Saved entries
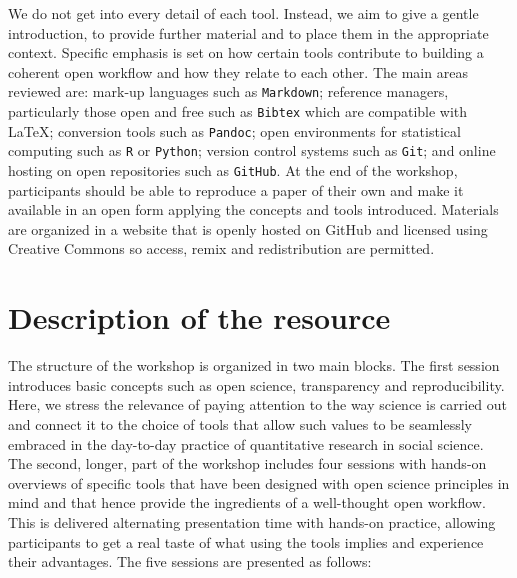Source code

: \documentclass[11pt, a4paper]{article}
\begin{document}
We do not get into every detail of each tool. Instead, we aim to give a gentle
introduction, to provide further material and to place them in the appropriate
context. Specific emphasis is set on how certain tools contribute to
building a coherent open workflow and how they relate to each other. The main
areas reviewed are: mark-up languages such as \texttt{Markdown};
reference managers, particularly those open and free such as \texttt{Bibtex}
which are compatible with \LaTeX; conversion tools such as \texttt{Pandoc};
open environments for statistical computing such as \texttt{R} or
\texttt{Python}; version control systems such as \texttt{Git}; and online
hosting on open repositories such as \texttt{GitHub}. At the end of the
workshop, participants should be able to reproduce a paper of their own and
make it available in an open form applying the concepts and tools introduced.
Materials are organized in a website that is openly hosted on GitHub and
licensed using Creative Commons so access, remix and redistribution are
permitted.

\section{Description of the resource}
\label{sec-2}

The structure of the workshop is organized in two main blocks. The first
session introduces basic concepts such as open science, transparency and
reproducibility. Here, we stress the relevance of paying attention to the way
science is carried out and connect it to the choice of tools that allow such
values to be seamlessly embraced in the day-to-day practice of quantitative
research in social science. The second, longer, part of the workshop includes
four sessions with hands-on overviews of specific tools that have been
designed with open science principles in mind and that hence provide the
ingredients of a well-thought open workflow. This is delivered alternating
presentation time with hands-on practice, allowing participants to get a real taste of
what using the tools implies and experience their advantages. 
%
The five sessions are presented as follows:
\end{document}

GOAL OF THE EXERCISE
Reproduce only the lines of the records from the start up to and including the line that holds "hosting on open"; do not carry over any picture.

TASK RESULT
Source code

: \documentclass[11pt, a4paper]{article}
\begin{document}
We do not get into every detail of each tool. Instead, we aim to give a gentle
introduction, to provide further material and to place them in the appropriate
context. Specific emphasis is set on how certain tools contribute to
building a coherent open workflow and how they relate to each other. The main
areas reviewed are: mark-up languages such as \texttt{Markdown};
reference managers, particularly those open and free such as \texttt{Bibtex}
which are compatible with \LaTeX; conversion tools such as \texttt{Pandoc};
open environments for statistical computing such as \texttt{R} or
\texttt{Python}; version control systems such as \texttt{Git}; and online
hosting on open repositories such as \texttt{GitHub}. At the end of the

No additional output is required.